Как будто в них одновременно провернули заскорузлую проволоку.
Как будто в них разом шевельнулось по могильному червю.
Как будто ты уже в моих руках, и ничто не спасет тебя от расправы.
Я отворачиваюсь и оставляю парк на произвол ночи. Я непременно отыщу тебя на набережной, где отчеркнутые маслянистым мазком шоссе здания щеголяют густым макияжем теней, но ежатся от озноба в своих побелочных лохмотьях, и защепленный, защемленный в тупиках ветер стонет и расплескивает лужи с загноенных рубцов наледи. Я непременно отыщу тебя под окном комнаты, со стен которой заживо содрали эпителий обоев и пласты подкожной штукатурки, комнаты, выстуженной ненастным светом, тишиной и прободными трещинами, комнаты, где в придонном щебне плещутся крупные крысы, крапленые бубново-бубонной мастью, а с потолочной балки спускается пустая прорезиненная петля... Когда-то мы спугнули отсюда самоубийцу, помнишь? Я знаю, тебе нравится здесь бывать. Тебе тоже нравится здесь бывать, не отрицай, и поэтому сегодня я наконец завладею тобой.
"Я убью тебя, - отдается в моих висках. - Я убью тебя, убью, убью..." Это говорю я? Или это говоришь ты?
"Я вопьюсь в твое сердце... Неважно, чем. Собственными зубами. Любым посторонним предметом. В твое сердце... или в артерию, до кровавого фейерверка. Или я убью тебя не сразу. Или сначала я вдоволь насмотрюсь на твои страдания. Вдоволь. Вдоволь..." Это говоришь ты? Это говорю я?
Я смеюсь тем бурлящим, пульсирующим смехом, что закипает не в легких, а в гортани. Не смех - вибрация предвкушения. Искушения. Сопротивляйся. Сопротивляйся же! В сопротивлении - пряность победы. Но когда я получу тебя... когда я всецело овладею тобой... О, клянусь, ты научишься покорности! В момент моего триумфа ты будешь самим повиновением. До краев души, до сокровенных доньев тела преисполнишься томлением преданности. И разделишь мое лютое ликование. Когда я получу тебя...
Мороженая река далеко внизу, в запавшей ложбине, перемешана поровну с туманом и небытием. Снежные бинты отслаиваются от склонов подобно ошпаренной плоти, обнажая колтуны полупереваренной травы и рыхлые земляные пролежни. Фонари толпятся под откосом, среди ворохов использованных повязок, их кроличьи-моргливое мерцание, подобострастно устремленное снизу вверх, на всхолмье, неловко дрожит, точно застигнутое врасплох моим взглядом. Нет, они могут не опасаться, чем бы предосудительным ни занимались. Сегодня всё - ради тебя.

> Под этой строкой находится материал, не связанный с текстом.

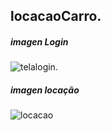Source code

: ## locacaoCarro.
##### imagen Login
![telalogin](https://user-images.githubusercontent.com/72363971/111016931-48361d00-838f-11eb-8348-3b0c223c4eb3.png).
##### imagen locação
![locacao](https://user-images.githubusercontent.com/72363971/111017041-e88c4180-838f-11eb-9821-6b04d79aa347.png)
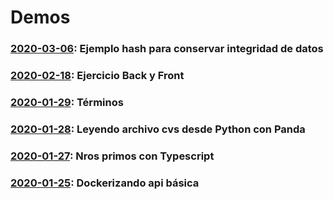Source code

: # Demos

### [2020-03-06](20200306): Ejemplo hash para conservar integridad de datos

### [2020-02-18](20200218): Ejercicio Back y Front

### [2020-01-29](20200129): Términos

### [2020-01-28](20200128): Leyendo archivo cvs desde Python con Panda

### [2020-01-27](20200127): Nros primos con Typescript

### [2020-01-25](20200125): Dockerizando api básica

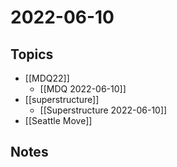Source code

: # 2022-06-10
## Topics
- [[MDQ22]]
	- [[MDQ 2022-06-10]]
- [[superstructure]]
	- [[Superstructure 2022-06-10]]
- [[Seattle Move]]
## Notes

В эту влажную, оттепельную, женственную ночь.
Набережная изрешечена дождем: он отточен настолько, что едва виден в линялом освещении, он остер так, что сосущие укусы его насекомых хоботков ощущаешь с запозданием. Он голоден - еще бы: кем ему насытиться среди этой бесплодной, отвергнутой, одиноко вожделеющей темноты? Мной - и тобой, конечно; не ты ли разве сейчас осторожными, деликатными поистине перебежками пытаешься укрыться в ближайшем проулке? Кажется, ты еще не веришь, что это я. Ты еще медлишь с откровенным отступлением. Ты еще пытаешься сохранить чувство собственного достоинства, а оно безнадежно отягощает шаги.
Ты не кричишь, когда я опрокидываю тебя навзничь. Ты не кричишь, когда я прекрасно очиненными ногтями соскабливаю с твоей шеи шарф. Ты не кричишь, даже когда я выхватываю перочинный нож и прижимаю к твоему горлу, а другой рукой нащупываю лицо и сминаю, как застиранную тряпицу, как ветхий, пропахший картофельными очистками и грязью мешок, явно не по размеру голове, на которую его натянули.
Сминаю...
Я отшатываюсь прочь, лезвие проваливается в сомкнутый кулак, соскребая с ладони красную ржавчину перчатки.
- Не ты?..
Нет, это не ты. У тебя не может быть такого лица. У тебя лицо твердое, скомкать в нем если и удастся, то только рот. У тебя волосы тинистые, завитые в силки и виселичные петли. У тебя ресницы как вороненая сталь, и веки оттого сплошь облеплены мушками крошечных проколов. Ты не старик, в конце концов! Ты не старик с гремучими костями, со щеками, стекшими на самые плечи!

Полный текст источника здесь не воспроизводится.